In the vein of The Wolf of Wall Street and The Big Short, Gold charts the progress of a mining company that hits the largest gold strike in the 20th century, deep in the jungles of Indonesia. More so, it is an opportunity for Matthew McConaughey to play an oily and charismatic slob, Kenny Wells, complete with snaggle-tooth, bald pate and pot belly.
We see Wells, early on in the picture, crudely romancing his girlfriend Kay (Bryce Dallas Howard), unrecognizable with a late 1980s perm and a push-up bra, a la Erin Brockovich, presenting her with expensive baubles and cheap (but earnest) philosophy in his father's office. He takes the meeting with his dad (Craig T. Nelson) who offers the moral of the film and the modern prospecting business: "I don't have to do this, I get to do this."
Some years later, the younger American prospector-dreamer has brought his father's company to a pretty low point. In a Hail Mary pass, he liquidates his meager assets to team up with sexy geologist Michael Acosta (Edgar Ramírez) on a jungle prospecting adventure.

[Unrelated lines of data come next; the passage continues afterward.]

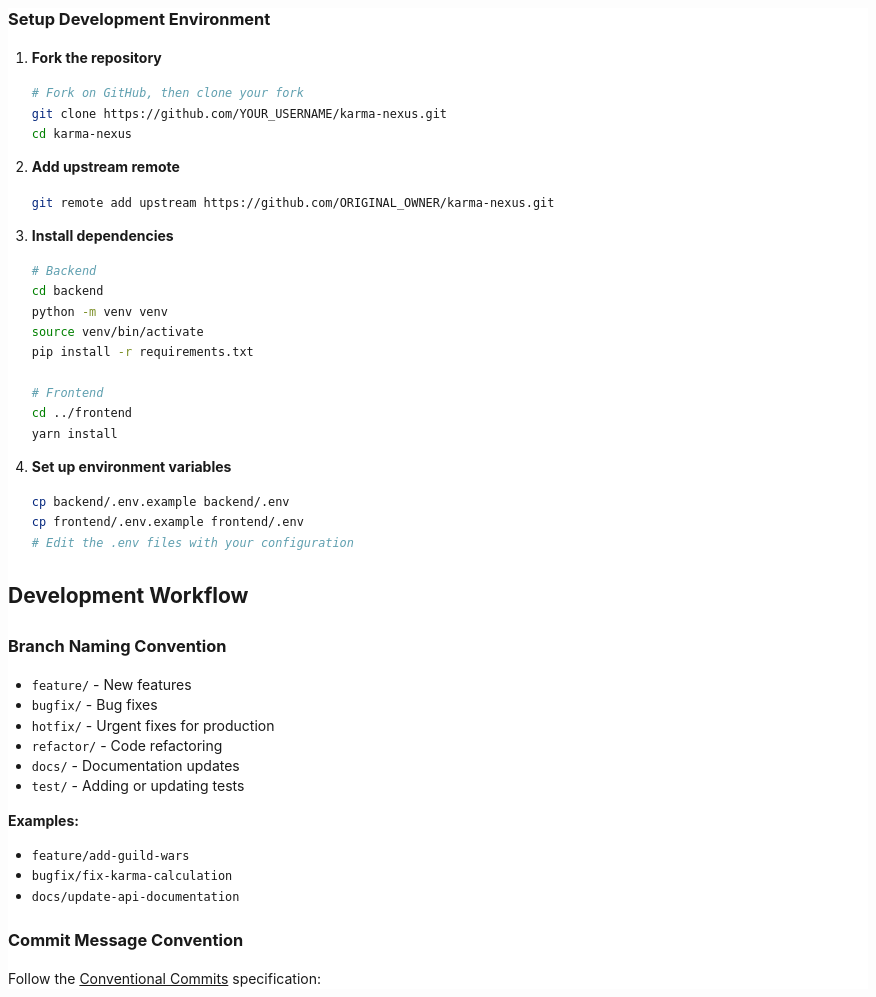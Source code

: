 ### Setup Development Environment

1. **Fork the repository**
   ```bash
   # Fork on GitHub, then clone your fork
   git clone https://github.com/YOUR_USERNAME/karma-nexus.git
   cd karma-nexus
   ```

2. **Add upstream remote**
   ```bash
   git remote add upstream https://github.com/ORIGINAL_OWNER/karma-nexus.git
   ```

3. **Install dependencies**
   ```bash
   # Backend
   cd backend
   python -m venv venv
   source venv/bin/activate
   pip install -r requirements.txt
   
   # Frontend
   cd ../frontend
   yarn install
   ```

4. **Set up environment variables**
   ```bash
   cp backend/.env.example backend/.env
   cp frontend/.env.example frontend/.env
   # Edit the .env files with your configuration
   ```

## Development Workflow

### Branch Naming Convention

- `feature/` - New features
- `bugfix/` - Bug fixes
- `hotfix/` - Urgent fixes for production
- `refactor/` - Code refactoring
- `docs/` - Documentation updates
- `test/` - Adding or updating tests

**Examples:**
- `feature/add-guild-wars`
- `bugfix/fix-karma-calculation`
- `docs/update-api-documentation`

### Commit Message Convention

Follow the [Conventional Commits](https://www.conventionalcommits.org/) specification:
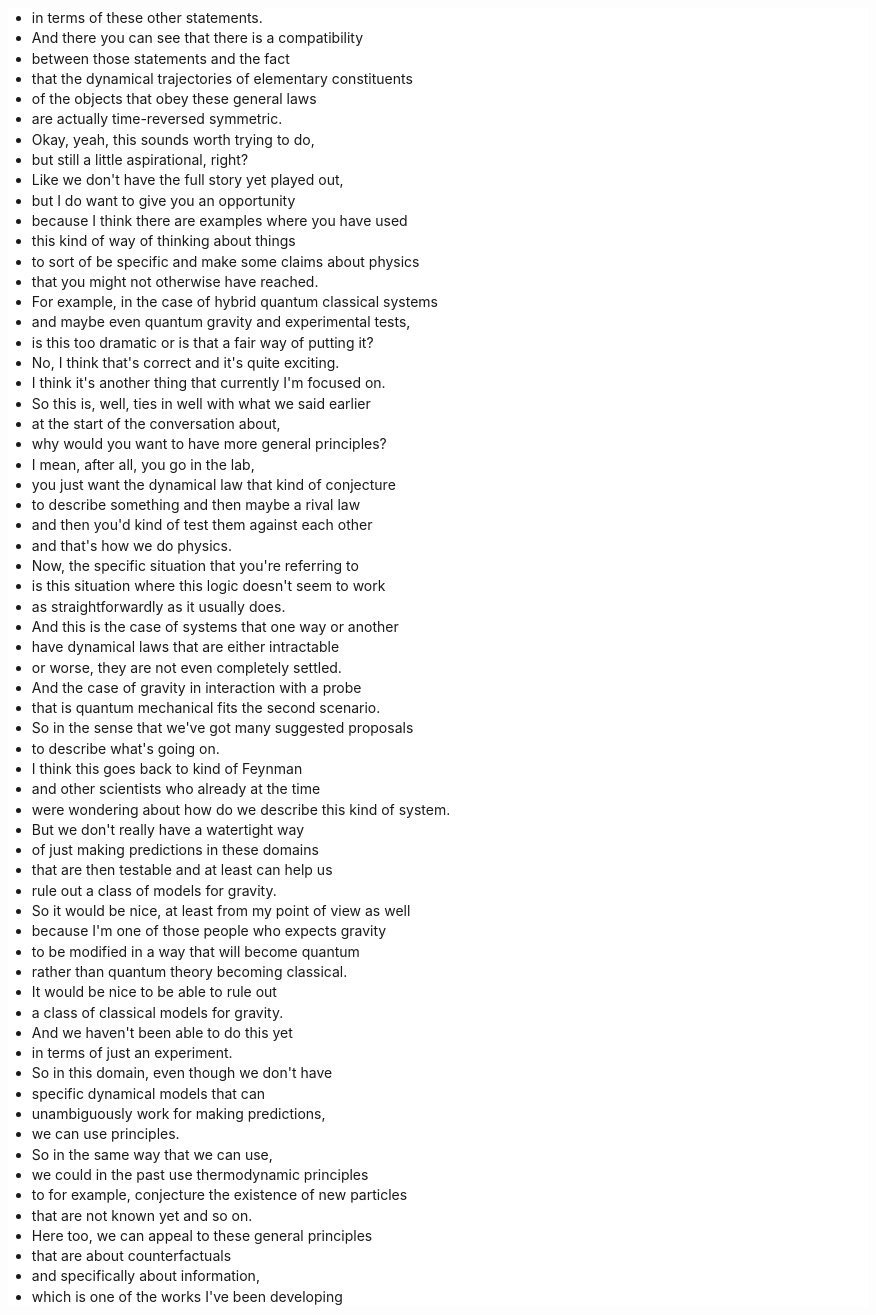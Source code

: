 *  in terms of these other statements.
*  And there you can see that there is a compatibility
*  between those statements and the fact
*  that the dynamical trajectories of elementary constituents
*  of the objects that obey these general laws
*  are actually time-reversed symmetric.
*  Okay, yeah, this sounds worth trying to do,
*  but still a little aspirational, right?
*  Like we don't have the full story yet played out,
*  but I do want to give you an opportunity
*  because I think there are examples where you have used
*  this kind of way of thinking about things
*  to sort of be specific and make some claims about physics
*  that you might not otherwise have reached.
*  For example, in the case of hybrid quantum classical systems
*  and maybe even quantum gravity and experimental tests,
*  is this too dramatic or is that a fair way of putting it?
*  No, I think that's correct and it's quite exciting.
*  I think it's another thing that currently I'm focused on.
*  So this is, well, ties in well with what we said earlier
*  at the start of the conversation about,
*  why would you want to have more general principles?
*  I mean, after all, you go in the lab,
*  you just want the dynamical law that kind of conjecture
*  to describe something and then maybe a rival law
*  and then you'd kind of test them against each other
*  and that's how we do physics.
*  Now, the specific situation that you're referring to
*  is this situation where this logic doesn't seem to work
*  as straightforwardly as it usually does.
*  And this is the case of systems that one way or another
*  have dynamical laws that are either intractable
*  or worse, they are not even completely settled.
*  And the case of gravity in interaction with a probe
*  that is quantum mechanical fits the second scenario.
*  So in the sense that we've got many suggested proposals
*  to describe what's going on.
*  I think this goes back to kind of Feynman
*  and other scientists who already at the time
*  were wondering about how do we describe this kind of system.
*  But we don't really have a watertight way
*  of just making predictions in these domains
*  that are then testable and at least can help us
*  rule out a class of models for gravity.
*  So it would be nice, at least from my point of view as well
*  because I'm one of those people who expects gravity
*  to be modified in a way that will become quantum
*  rather than quantum theory becoming classical.
*  It would be nice to be able to rule out
*  a class of classical models for gravity.
*  And we haven't been able to do this yet
*  in terms of just an experiment.
*  So in this domain, even though we don't have
*  specific dynamical models that can
*  unambiguously work for making predictions,
*  we can use principles.
*  So in the same way that we can use,
*  we could in the past use thermodynamic principles
*  to for example, conjecture the existence of new particles
*  that are not known yet and so on.
*  Here too, we can appeal to these general principles
*  that are about counterfactuals
*  and specifically about information,
*  which is one of the works I've been developing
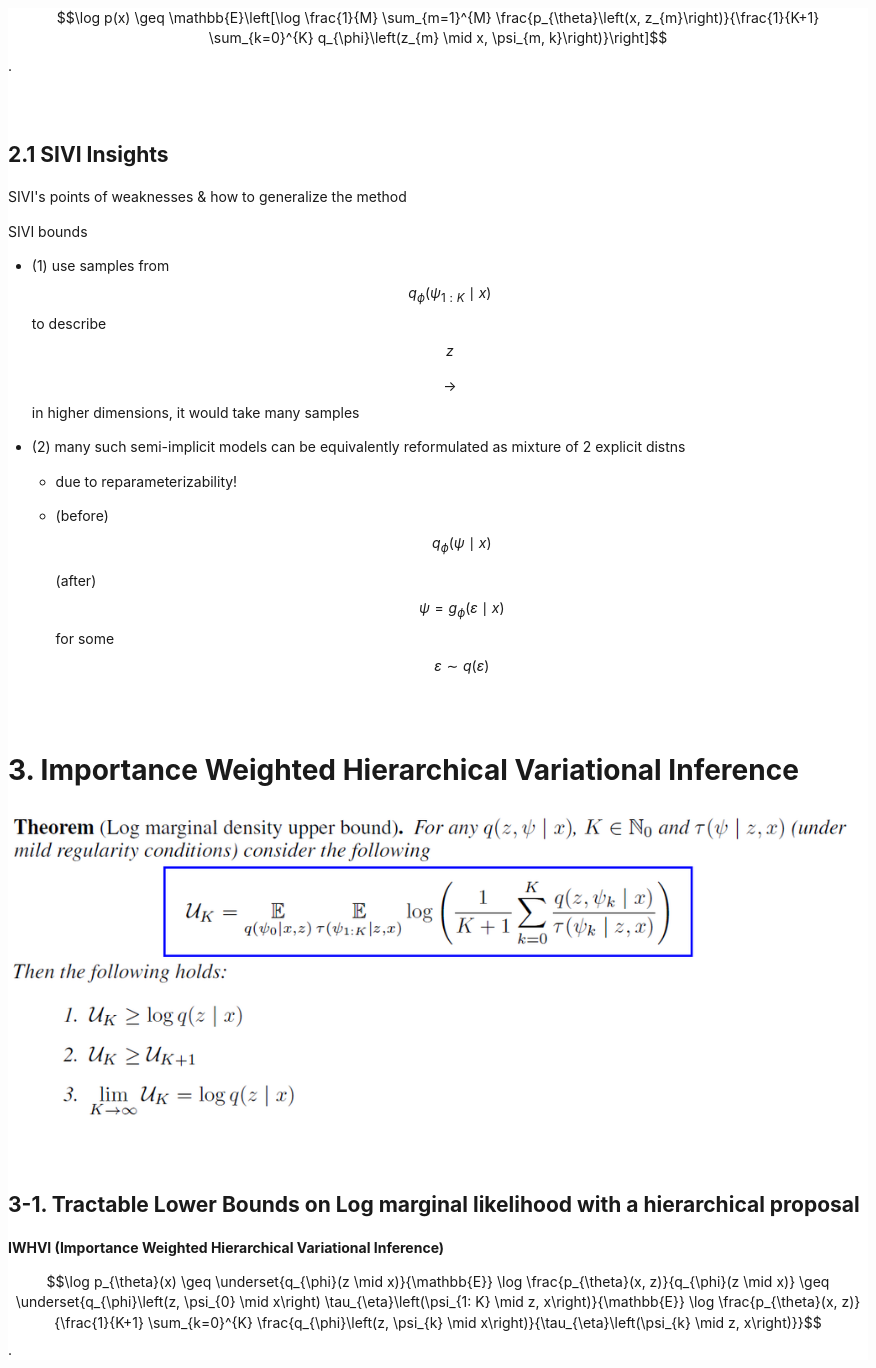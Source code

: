   $$\log p(x) \geq \mathbb{E}\left[\log \frac{1}{M} \sum_{m=1}^{M} \frac{p_{\theta}\left(x, z_{m}\right)}{\frac{1}{K+1} \sum_{k=0}^{K} q_{\phi}\left(z_{m} \mid x, \psi_{m, k}\right)}\right]$$.

<br>

## 2.1 SIVI Insights

SIVI's points of weaknesses & how to generalize the method

SIVI bounds

- (1) use samples from $$q_{\phi}\left(\psi_{1: K} \mid x\right)$$ to describe $$z$$

  $$\rightarrow$$ in higher dimensions, it would take many samples

- (2) many such semi-implicit models can be equivalently reformulated as mixture of 2 explicit distns

  - due to reparameterizability!

  - (before) $$q_{\phi}(\psi \mid x)$$

    (after) $$\psi=g_{\phi}(\varepsilon \mid x)$$ for some $$\varepsilon \sim q(\varepsilon)$$

<br>

# 3. Importance Weighted Hierarchical Variational Inference

![figure2](/assets/img/VI/neurips19-8.png)

<br>

## 3-1. Tractable Lower Bounds on Log marginal likelihood with a hierarchical proposal

**IWHVI (Importance Weighted Hierarchical Variational Inference)**

$$\log p_{\theta}(x) \geq \underset{q_{\phi}(z \mid x)}{\mathbb{E}} \log \frac{p_{\theta}(x, z)}{q_{\phi}(z \mid x)} \geq \underset{q_{\phi}\left(z, \psi_{0} \mid x\right) \tau_{\eta}\left(\psi_{1: K} \mid z, x\right)}{\mathbb{E}} \log \frac{p_{\theta}(x, z)}{\frac{1}{K+1} \sum_{k=0}^{K} \frac{q_{\phi}\left(z, \psi_{k} \mid x\right)}{\tau_{\eta}\left(\psi_{k} \mid z, x\right)}}$$.
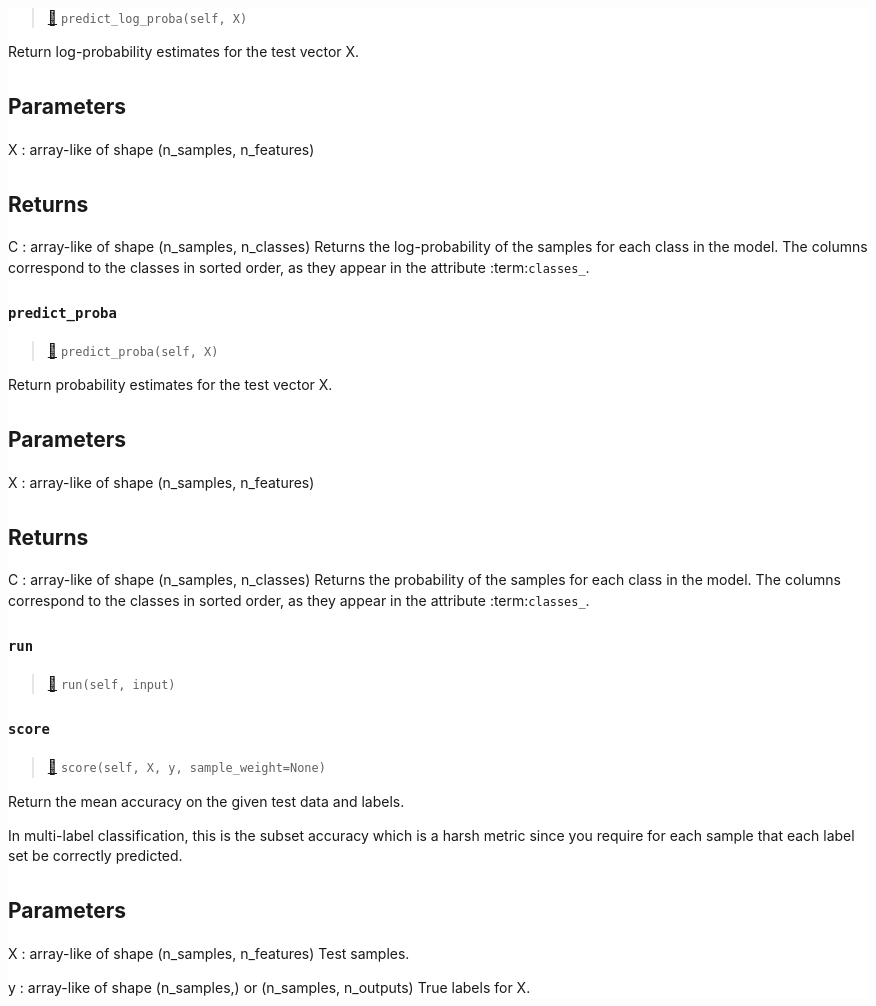 > [📝](/usr/local/lib/python3.6/dist-packages/sklearn/naive_bayes.py#L80)
> `predict_log_proba(self, X)`

Return log-probability estimates for the test vector X.

Parameters
----------
X : array-like of shape (n_samples, n_features)

Returns
-------
C : array-like of shape (n_samples, n_classes)
    Returns the log-probability of the samples for each class in
    the model. The columns correspond to the classes in sorted
    order, as they appear in the attribute :term:`classes_`.
### `predict_proba`

> [📝](/usr/local/lib/python3.6/dist-packages/sklearn/naive_bayes.py#L102)
> `predict_proba(self, X)`

Return probability estimates for the test vector X.

Parameters
----------
X : array-like of shape (n_samples, n_features)

Returns
-------
C : array-like of shape (n_samples, n_classes)
    Returns the probability of the samples for each class in
    the model. The columns correspond to the classes in sorted
    order, as they appear in the attribute :term:`classes_`.
### `run`

> [📝](https://github.com/autogoal/autogoal/blob/main/autogoal/contrib/sklearn/_generated.py#L1165)
> `run(self, input)`

### `score`

> [📝](/usr/local/lib/python3.6/dist-packages/sklearn/base.py#L344)
> `score(self, X, y, sample_weight=None)`

Return the mean accuracy on the given test data and labels.

In multi-label classification, this is the subset accuracy
which is a harsh metric since you require for each sample that
each label set be correctly predicted.

Parameters
----------
X : array-like of shape (n_samples, n_features)
    Test samples.

y : array-like of shape (n_samples,) or (n_samples, n_outputs)
    True labels for X.
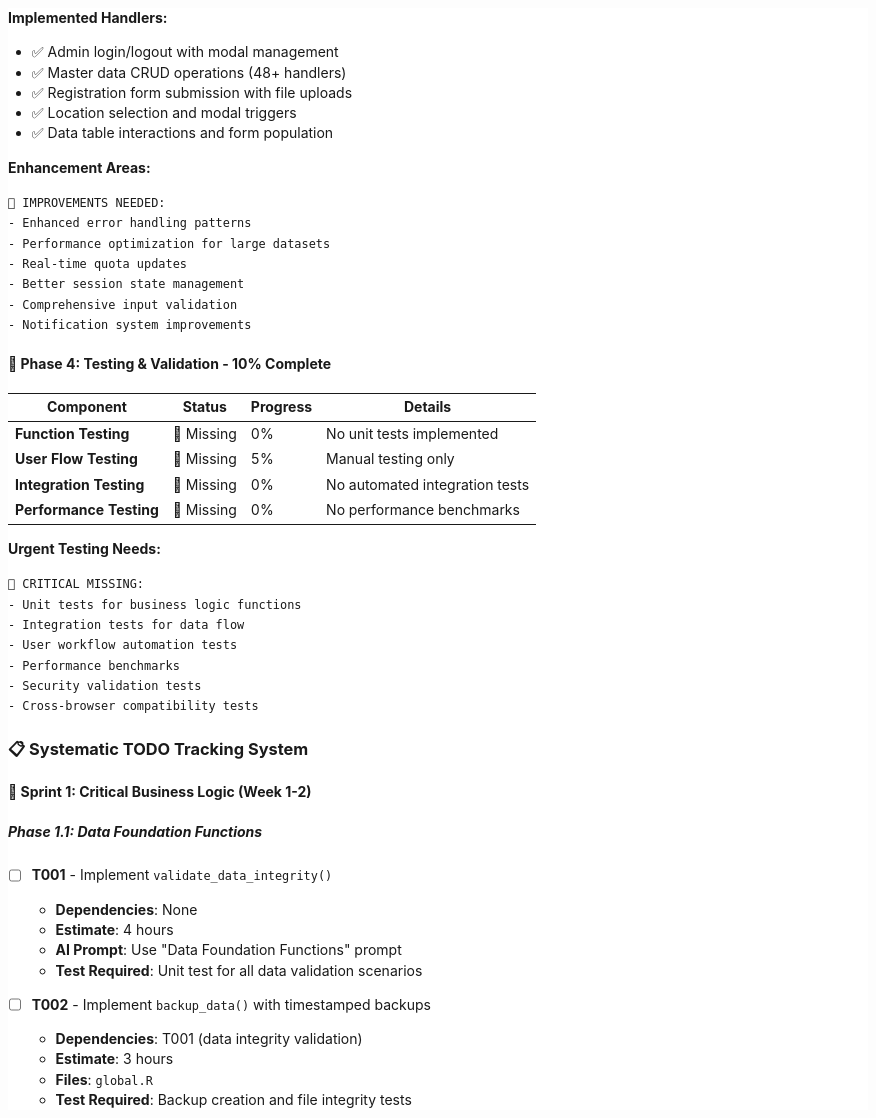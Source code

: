 **Implemented Handlers:**
- ✅ Admin login/logout with modal management
- ✅ Master data CRUD operations (48+ handlers)
- ✅ Registration form submission with file uploads
- ✅ Location selection and modal triggers
- ✅ Data table interactions and form population

**Enhancement Areas:**
```
🔄 IMPROVEMENTS NEEDED:
- Enhanced error handling patterns
- Performance optimization for large datasets
- Real-time quota updates
- Better session state management  
- Comprehensive input validation
- Notification system improvements
```

#### 🚧 **Phase 4: Testing & Validation** - **10% Complete**

| Component | Status | Progress | Details |
|-----------|--------|----------|---------|
| **Function Testing** | 🔴 Missing | 0% | No unit tests implemented |
| **User Flow Testing** | 🔴 Missing | 5% | Manual testing only |
| **Integration Testing** | 🔴 Missing | 0% | No automated integration tests |
| **Performance Testing** | 🔴 Missing | 0% | No performance benchmarks |

**Urgent Testing Needs:**
```
🚨 CRITICAL MISSING:
- Unit tests for business logic functions
- Integration tests for data flow
- User workflow automation tests
- Performance benchmarks
- Security validation tests
- Cross-browser compatibility tests
```

### 📋 **Systematic TODO Tracking System**

#### **🚨 Sprint 1: Critical Business Logic (Week 1-2)**

##### **Phase 1.1: Data Foundation Functions**
- [ ] **T001** - Implement `validate_data_integrity()` 
  - **Dependencies**: None
  - **Estimate**: 4 hours
  - **AI Prompt**: Use "Data Foundation Functions" prompt
  - **Test Required**: Unit test for all data validation scenarios

- [ ] **T002** - Implement `backup_data()` with timestamped backups
  - **Dependencies**: T001 (data integrity validation)
  - **Estimate**: 3 hours
  - **Files**: `global.R`
  - **Test Required**: Backup creation and file integrity tests
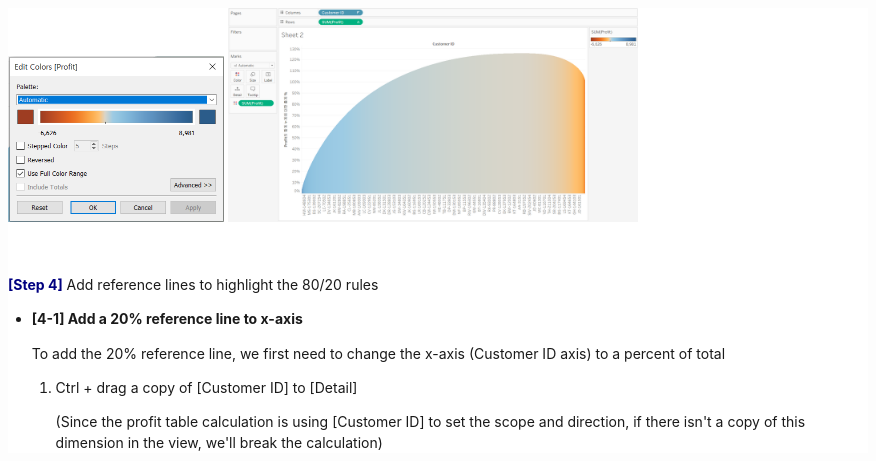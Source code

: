    <img src="/images/S-Tableau-Advanced-1-Customizing-Table-Calculations/image-20210702140759224.png" alt="image-20210702140759224" style="zoom:50%;" />    <img src="/images/S-Tableau-Advanced-1-Customizing-Table-Calculations/image-20210702140631532-165631099939437.png" alt="image-20210702140631532" style="zoom:40%;" />

<br />

**<font color='navy'>[Step 4]</font>** Add reference lines to highlight the 80/20 rules

* **[4-1]  Add a 20% reference line to x-axis**

  To add the 20% reference line, we first need to change the x-axis (Customer ID axis) to a percent of total

  1. Ctrl + drag a copy of [Customer ID] to [Detail]

     (Since the profit table calculation is using [Customer ID] to set the scope and direction, if there isn't a copy of this dimension in the view, we'll break the calculation)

Watching Ramírez unconsciously (effortlessly) channel Oliver Reed up against the backdrop of Robert Elswit's superb 35mm cinematography -- albeit, Thailand dubiously subbing in for Indonesia -- trumps the Wall Street shenanigans of the film. The bromance is more compelling than the business at hand, but the film doubles down on the conference rooms and Waldorf ballrooms that occupy vast swathes of its two-hour running time.
The local peasantry have been panning the Busang River in Borneo for thousands of years, but it is Wells and Acosta that come in with a modern engineering approach and take a plethora of core-samples in the nearby mountains. When the results indicate that the region contains rich deposits of gold, the madness truly begins. Word in the financial district that the Wells' company is, quite literally, sitting on a gold mine, prompts everyone from billionaire bankers (such as Bruce Greenwood, stealing his all-too-brief scenes) to Indonesian dictators to the mainstream media to want a piece of the action.
Wells lets his ego and his natural showmanship fan the flames before, well, you might expect that things go a bit off the rails. Wells' mantra vacillates between the whimsical, 'a bird without feet sleeps on the wind' and the far more pragmatic, 'you land where you are stuck.'
He fights with on-again, off-again Kay, who is fine with being assistant manager at a furniture store, while Kenny rides the rollercoaster. The mythology of the 'big American vision' takes a pounding, but we all learn something, a canard favoured by M. Night, Mamet, and of gamblers everywhere: 'The last card you turn over is the only one that matters.'
If that sounds too good to be true, it probably is.